Friday’s conclave unfolded along a series of prompts. During the opening panel, titled “Intersectionality and Space,” the question “How does June Jordan pave the way for the future of architecture?” garnered lively debate. For the architect and historian Ife Salema Vanable, it is the way Jordan broke the line in her poetry, using syntax as a tool of organizing space on the page. Her copanelist and fellow historian Charles L. Davis II quipped that this reading of syntax was too close to architectural modernism for his comfort. He argued that Jordan, as an architect, did not construct geometrical space but rather created place in space through poetic recitation, much like what we experienced the night before.
The “Ecology and Policy” panel focused on Jordan’s 1964 collaboration with R. Buckminster Fuller on the ambitious master plan, Skyrise for Harlem. It was of the utmost importance to both Jordan and Fuller to avoid the pitfalls of urban renewal, which displaced many in the name of economic revitalization. They imagined scattering fifteen high-rises with roomy apartments and plenty of onsite amenities across Harlem; connecting them would be infrastructural links and green spaces. For panelist and researcher Davy Knittle, Jordan “composed Skyrise for Harlem to center architectural method as a primary means of addressing the relationship between environmental and racial inequality.” The effect was to scramble the discipline’s understanding of its own means and ends.
This frame of architecture as method rather than built output carried on into the next panel, “Designing Pedagogy,” which analogized the task to the laying of a foundation. With a base in place, structures and connections can be erected that, in turn, build upon themselves to produce a new total whole. Jordan would have approved of the metaphor; she once admitted that she had become “hooked on [the architecture] way of looking at things.” Panelist and architect Mitch McEwen shared a colorful anecdote about Jordan and Angela Davis having political debates over games of tennis. McEwen claimed that, through the words they spoke there, the poet-architect and the professor-political activist redefined the tennis court as “a place to stage geopolitical intervention,” thus subverting architecture’s assumed role in assigning certain actions to certain spaces.
Picking up on this political thread, the final panel discussed activism’s relevance to architecture. Author Nijah Edwards described Jordan’s geolinguistics of Black English, particularly how its lack of passive voice evades abstraction and forces the centering of a human subject; for example, instead of saying “Black English is being eliminated,” one would say, “White people eliminate Black English.” Jordan’s own words centered the human subject in this way, Cunningham noted. In her poetry, direct address helped the reader position themselves relative to the page. Might the same be done with respect to world-building, of which architects, writers, visual artists, and others all partake? How does this medium help people to speculate beyond categorical confines.
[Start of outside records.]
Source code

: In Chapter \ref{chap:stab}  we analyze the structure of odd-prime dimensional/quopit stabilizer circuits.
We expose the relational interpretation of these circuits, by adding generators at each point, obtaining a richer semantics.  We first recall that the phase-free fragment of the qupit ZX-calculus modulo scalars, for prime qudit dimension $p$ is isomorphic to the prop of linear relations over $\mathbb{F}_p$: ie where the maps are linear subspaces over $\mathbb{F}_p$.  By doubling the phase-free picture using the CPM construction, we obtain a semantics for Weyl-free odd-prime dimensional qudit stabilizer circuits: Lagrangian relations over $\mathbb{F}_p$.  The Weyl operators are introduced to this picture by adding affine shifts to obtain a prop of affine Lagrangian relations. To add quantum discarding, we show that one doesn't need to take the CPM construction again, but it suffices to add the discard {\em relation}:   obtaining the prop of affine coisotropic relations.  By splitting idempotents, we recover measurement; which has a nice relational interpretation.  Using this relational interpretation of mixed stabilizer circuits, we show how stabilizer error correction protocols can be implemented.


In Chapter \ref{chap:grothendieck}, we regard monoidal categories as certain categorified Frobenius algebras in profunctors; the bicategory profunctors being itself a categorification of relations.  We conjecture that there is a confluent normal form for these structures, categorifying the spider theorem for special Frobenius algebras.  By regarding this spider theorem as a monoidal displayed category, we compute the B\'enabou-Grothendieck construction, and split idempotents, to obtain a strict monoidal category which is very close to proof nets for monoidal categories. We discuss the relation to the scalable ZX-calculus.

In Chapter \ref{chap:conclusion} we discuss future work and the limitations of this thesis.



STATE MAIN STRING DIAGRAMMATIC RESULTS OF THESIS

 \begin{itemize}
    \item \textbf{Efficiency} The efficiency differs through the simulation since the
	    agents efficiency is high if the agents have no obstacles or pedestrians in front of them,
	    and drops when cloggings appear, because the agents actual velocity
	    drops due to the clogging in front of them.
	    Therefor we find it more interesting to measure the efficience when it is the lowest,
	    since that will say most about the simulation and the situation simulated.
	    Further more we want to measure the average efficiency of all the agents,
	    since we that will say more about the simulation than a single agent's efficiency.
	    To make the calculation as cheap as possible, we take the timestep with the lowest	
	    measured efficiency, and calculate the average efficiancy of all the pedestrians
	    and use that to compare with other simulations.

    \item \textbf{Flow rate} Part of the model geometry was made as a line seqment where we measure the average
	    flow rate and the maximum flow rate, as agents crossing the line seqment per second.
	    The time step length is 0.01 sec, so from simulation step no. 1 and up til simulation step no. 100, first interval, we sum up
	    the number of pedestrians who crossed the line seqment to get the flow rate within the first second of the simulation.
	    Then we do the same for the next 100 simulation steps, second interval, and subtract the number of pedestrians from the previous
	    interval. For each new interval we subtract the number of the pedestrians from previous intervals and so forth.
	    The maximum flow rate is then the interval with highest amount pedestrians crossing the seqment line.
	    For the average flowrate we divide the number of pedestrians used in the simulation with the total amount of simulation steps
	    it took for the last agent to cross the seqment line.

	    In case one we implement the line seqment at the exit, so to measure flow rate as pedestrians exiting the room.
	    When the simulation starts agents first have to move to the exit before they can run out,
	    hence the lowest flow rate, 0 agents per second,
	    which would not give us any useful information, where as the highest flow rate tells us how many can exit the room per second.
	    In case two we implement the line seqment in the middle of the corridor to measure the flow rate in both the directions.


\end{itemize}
Throughout the conference, organizers and participants alike repeatedly affirmed the notion that “June Jordan was an architect.” As Gumbs said on the first night, it is important to “overstate the under-said,” and by the following evening the phrase had hardened into fact. Its truth was self-evident. In this way, the panel discussions again and again demonstrated the transformative power that words have, not only in shaping architecture (the space around us) but also capital-A architecture (the discipline and its discourse). At the urging of that repeated statement—almost a mantra—architecture was forced to make room, expand its boundaries, and rewrite its own definition.